Aos sete anos de idade ingressei na escola formal para alfabetização, estudei até a quarta série na Escola Classe nº. 07 e o ensino fundamental no Centro de Ensino Fundamental nº 01, ambos em Planaltina/DF. Lembro-me com muito carinho da minha primeira professora a "tia" Alvina, que lia muitas histórias e, com muita dedicação e paciência, nos conduzia ao admirável mundo das letras.
De todos os livros que eu li nessa época, além do O pequeno príncipe, nada me foi tão fascinante quanto O Menino Maluquinho do Ziraldo. Acho essa literatura me marcou pelo fato de ter sido o primeiro livro que eu levara para casa a título de empréstimo, saboreei cada página e o li bem mais rápido do que eu imaginara.
O referencial literário na minha família era mínimo, lá em casa não havia livros, exceto Júlias, Sabrinas e livros de Western que minha irmã Sandra devorava rapidamente, dificilmente tínhamos contato com um jornal impresso.
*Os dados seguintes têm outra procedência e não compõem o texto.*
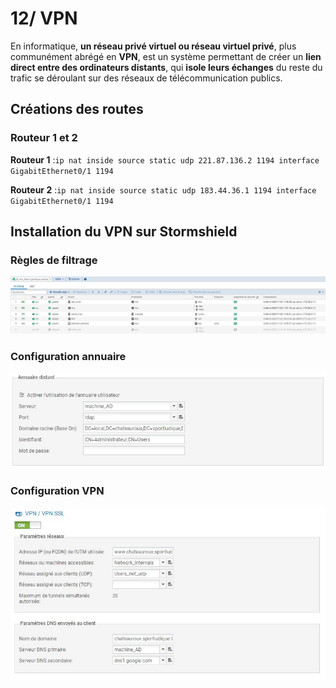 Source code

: # 12/ VPN

En informatique, **un réseau privé virtuel ou réseau virtuel privé**, plus communément abrégé en **VPN**, est un système permettant de créer un **lien direct entre des ordinateurs distants**, qui **isole leurs échanges** du reste du trafic se déroulant sur des réseaux de télécommunication publics. 

## Créations des routes

### Routeur 1 et 2

**Routeur 1** :`ip nat inside source static udp 221.87.136.2 1194 interface GigabitEthernet0/1 1194`

**Routeur 2** :`ip nat inside source static udp 183.44.36.1 1194 interface GigabitEthernet0/1 1194`

## Installation du VPN sur Stormshield

### Règles de filtrage

![Filtrage Stormshield](./img/filtrages.jpg)

### Configuration annuaire

![Annuaire distant](./img/annuaire.jpg)

### Configuration VPN

![vpn conf](./img/vpn.jpg)
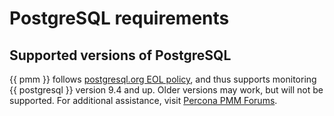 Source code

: # PostgreSQL requirements

## Supported versions of PostgreSQL

{{ pmm }} follows [postgresql.org EOL policy](https://www.postgresql.org/support/versioning/), and thus supports monitoring {{ postgresql }} version 9.4 and up.  Older versions may work, but will not be supported.  For additional assistance, visit [Percona PMM Forums](https://www.percona.com/forums/questions-discussions/percona-monitoring-and-management/).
Entretanto eu gostava de ler e sempre buscava livros e revistas, alguns amigos da família sabiam do meu gosto pelos livros e volta e meia apareciam com alguma novidade. Já adolescente três livros me marcaram nem sei mais dizer se, pelo conteúdo ou o quê, o fato é que são recorrentes quando me lembro dos livros de que eu mais gostei. O Seminarista, de Bernardo Guimarães e os Pollyanna e Pollyanna moça, de Eleanor H. Porter, é fato que eu nunca mais me atrevi a lê-los novamente, talvez por medo de perder a magia e o encanto que naquela ocasião me foram revelados.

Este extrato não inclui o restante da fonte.